### Task to carry out
Exclude any images and output the remaining records exactly.

### Data records
----

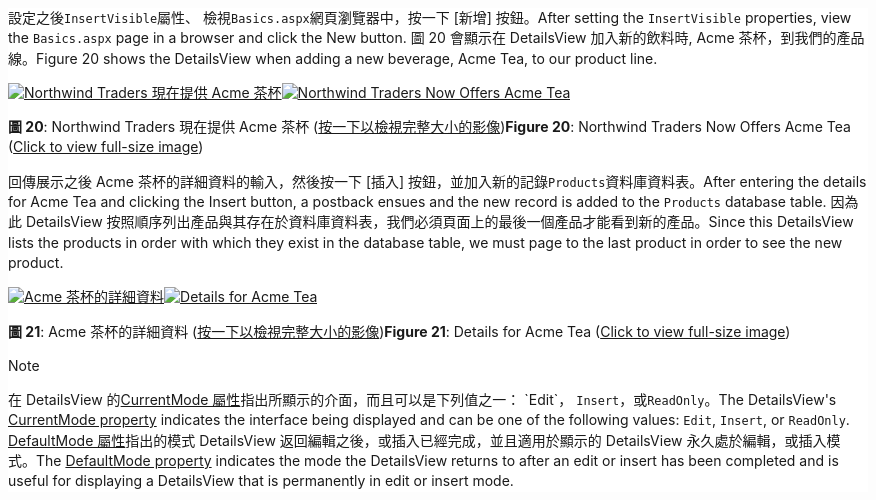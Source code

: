
<span data-ttu-id="b9011-330">設定之後`InsertVisible`屬性、 檢視`Basics.aspx`網頁瀏覽器中，按一下 [新增] 按鈕。</span><span class="sxs-lookup"><span data-stu-id="b9011-330">After setting the `InsertVisible` properties, view the `Basics.aspx` page in a browser and click the New button.</span></span> <span data-ttu-id="b9011-331">圖 20 會顯示在 DetailsView 加入新的飲料時, Acme 茶杯，到我們的產品線。</span><span class="sxs-lookup"><span data-stu-id="b9011-331">Figure 20 shows the DetailsView when adding a new beverage, Acme Tea, to our product line.</span></span>


<span data-ttu-id="b9011-332">[![Northwind Traders 現在提供 Acme 茶杯](an-overview-of-inserting-updating-and-deleting-data-vb/_static/image49.png)](an-overview-of-inserting-updating-and-deleting-data-vb/_static/image48.png)</span><span class="sxs-lookup"><span data-stu-id="b9011-332">[![Northwind Traders Now Offers Acme Tea](an-overview-of-inserting-updating-and-deleting-data-vb/_static/image49.png)](an-overview-of-inserting-updating-and-deleting-data-vb/_static/image48.png)</span></span>

<span data-ttu-id="b9011-333">**圖 20**: Northwind Traders 現在提供 Acme 茶杯 ([按一下以檢視完整大小的影像](an-overview-of-inserting-updating-and-deleting-data-vb/_static/image50.png))</span><span class="sxs-lookup"><span data-stu-id="b9011-333">**Figure 20**: Northwind Traders Now Offers Acme Tea ([Click to view full-size image](an-overview-of-inserting-updating-and-deleting-data-vb/_static/image50.png))</span></span>


<span data-ttu-id="b9011-334">回傳展示之後 Acme 茶杯的詳細資料的輸入，然後按一下 [插入] 按鈕，並加入新的記錄`Products`資料庫資料表。</span><span class="sxs-lookup"><span data-stu-id="b9011-334">After entering the details for Acme Tea and clicking the Insert button, a postback ensues and the new record is added to the `Products` database table.</span></span> <span data-ttu-id="b9011-335">因為此 DetailsView 按照順序列出產品與其存在於資料庫資料表，我們必須頁面上的最後一個產品才能看到新的產品。</span><span class="sxs-lookup"><span data-stu-id="b9011-335">Since this DetailsView lists the products in order with which they exist in the database table, we must page to the last product in order to see the new product.</span></span>


<span data-ttu-id="b9011-336">[![Acme 茶杯的詳細資料](an-overview-of-inserting-updating-and-deleting-data-vb/_static/image52.png)](an-overview-of-inserting-updating-and-deleting-data-vb/_static/image51.png)</span><span class="sxs-lookup"><span data-stu-id="b9011-336">[![Details for Acme Tea](an-overview-of-inserting-updating-and-deleting-data-vb/_static/image52.png)](an-overview-of-inserting-updating-and-deleting-data-vb/_static/image51.png)</span></span>

<span data-ttu-id="b9011-337">**圖 21**: Acme 茶杯的詳細資料 ([按一下以檢視完整大小的影像](an-overview-of-inserting-updating-and-deleting-data-vb/_static/image53.png))</span><span class="sxs-lookup"><span data-stu-id="b9011-337">**Figure 21**: Details for Acme Tea ([Click to view full-size image](an-overview-of-inserting-updating-and-deleting-data-vb/_static/image53.png))</span></span>


> [!NOTE]
> <span data-ttu-id="b9011-338">在 DetailsView 的[CurrentMode 屬性](https://msdn.microsoft.com/en-us/library/system.web.ui.webcontrols.detailsview.currentmode(VS.80).aspx)指出所顯示的介面，而且可以是下列值之一： `Edit`， `Insert`，或`ReadOnly`。</span><span class="sxs-lookup"><span data-stu-id="b9011-338">The DetailsView's [CurrentMode property](https://msdn.microsoft.com/en-us/library/system.web.ui.webcontrols.detailsview.currentmode(VS.80).aspx) indicates the interface being displayed and can be one of the following values: `Edit`, `Insert`, or `ReadOnly`.</span></span> <span data-ttu-id="b9011-339">[DefaultMode 屬性](https://msdn.microsoft.com/en-us/library/system.web.ui.webcontrols.detailsview.defaultmode(VS.80).aspx)指出的模式 DetailsView 返回編輯之後，或插入已經完成，並且適用於顯示的 DetailsView 永久處於編輯，或插入模式。</span><span class="sxs-lookup"><span data-stu-id="b9011-339">The [DefaultMode property](https://msdn.microsoft.com/en-us/library/system.web.ui.webcontrols.detailsview.defaultmode(VS.80).aspx) indicates the mode the DetailsView returns to after an edit or insert has been completed and is useful for displaying a DetailsView that is permanently in edit or insert mode.</span></span>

----

### Reply
Source code

:
<span data-ttu-id="b9011-330">設定之後`InsertVisible`屬性、 檢視`Basics.aspx`網頁瀏覽器中，按一下 [新增] 按鈕。</span><span class="sxs-lookup"><span data-stu-id="b9011-330">After setting the `InsertVisible` properties, view the `Basics.aspx` page in a browser and click the New button.</span></span> <span data-ttu-id="b9011-331">圖 20 會顯示在 DetailsView 加入新的飲料時, Acme 茶杯，到我們的產品線。</span><span class="sxs-lookup"><span data-stu-id="b9011-331">Figure 20 shows the DetailsView when adding a new beverage, Acme Tea, to our product line.</span></span>


<span data-ttu-id="b9011-332">[![Northwind Traders 現在提供 Acme 茶杯](an-overview-of-inserting-updating-and-deleting-data-vb/_static/image49.png)](an-overview-of-inserting-updating-and-deleting-data-vb/_static/image48.png)</span><span class="sxs-lookup"><span data-stu-id="b9011-332">[![Northwind Traders Now Offers Acme Tea](an-overview-of-inserting-updating-and-deleting-data-vb/_static/image49.png)](an-overview-of-inserting-updating-and-deleting-data-vb/_static/image48.png)</span></span>

<span data-ttu-id="b9011-333">**圖 20**: Northwind Traders 現在提供 Acme 茶杯 ([按一下以檢視完整大小的影像](an-overview-of-inserting-updating-and-deleting-data-vb/_static/image50.png))</span><span class="sxs-lookup"><span data-stu-id="b9011-333">**Figure 20**: Northwind Traders Now Offers Acme Tea ([Click to view full-size image](an-overview-of-inserting-updating-and-deleting-data-vb/_static/image50.png))</span></span>


<span data-ttu-id="b9011-334">回傳展示之後 Acme 茶杯的詳細資料的輸入，然後按一下 [插入] 按鈕，並加入新的記錄`Products`資料庫資料表。</span><span class="sxs-lookup"><span data-stu-id="b9011-334">After entering the details for Acme Tea and clicking the Insert button, a postback ensues and the new record is added to the `Products` database table.</span></span> <span data-ttu-id="b9011-335">因為此 DetailsView 按照順序列出產品與其存在於資料庫資料表，我們必須頁面上的最後一個產品才能看到新的產品。</span><span class="sxs-lookup"><span data-stu-id="b9011-335">Since this DetailsView lists the products in order with which they exist in the database table, we must page to the last product in order to see the new product.</span></span>


<span data-ttu-id="b9011-336">[![Acme 茶杯的詳細資料](an-overview-of-inserting-updating-and-deleting-data-vb/_static/image52.png)](an-overview-of-inserting-updating-and-deleting-data-vb/_static/image51.png)</span><span class="sxs-lookup"><span data-stu-id="b9011-336">[![Details for Acme Tea](an-overview-of-inserting-updating-and-deleting-data-vb/_static/image52.png)](an-overview-of-inserting-updating-and-deleting-data-vb/_static/image51.png)</span></span>

<span data-ttu-id="b9011-337">**圖 21**: Acme 茶杯的詳細資料 ([按一下以檢視完整大小的影像](an-overview-of-inserting-updating-and-deleting-data-vb/_static/image53.png))</span><span class="sxs-lookup"><span data-stu-id="b9011-337">**Figure 21**: Details for Acme Tea ([Click to view full-size image](an-overview-of-inserting-updating-and-deleting-data-vb/_static/image53.png))</span></span>


> [!NOTE]
> <span data-ttu-id="b9011-338">在 DetailsView 的[CurrentMode 屬性](https://msdn.microsoft.com/en-us/library/system.web.ui.webcontrols.detailsview.currentmode(VS.80).aspx)指出所顯示的介面，而且可以是下列值之一： `Edit`， `Insert`，或`ReadOnly`。</span><span class="sxs-lookup"><span data-stu-id="b9011-338">The DetailsView's [CurrentMode property](https://msdn.microsoft.com/en-us/library/system.web.ui.webcontrols.detailsview.currentmode(VS.80).aspx) indicates the interface being displayed and can be one of the following values: `Edit`, `Insert`, or `ReadOnly`.</span></span> <span data-ttu-id="b9011-339">[DefaultMode 屬性](https://msdn.microsoft.com/en-us/library/system.web.ui.webcontrols.detailsview.defaultmode(VS.80).aspx)指出的模式 DetailsView 返回編輯之後，或插入已經完成，並且適用於顯示的 DetailsView 永久處於編輯，或插入模式。</span><span class="sxs-lookup"><span data-stu-id="b9011-339">The [DefaultMode property](https://msdn.microsoft.com/en-us/library/system.web.ui.webcontrols.detailsview.defaultmode(VS.80).aspx) indicates the mode the DetailsView returns to after an edit or insert has been completed and is useful for displaying a DetailsView that is permanently in edit or insert mode.</span></span>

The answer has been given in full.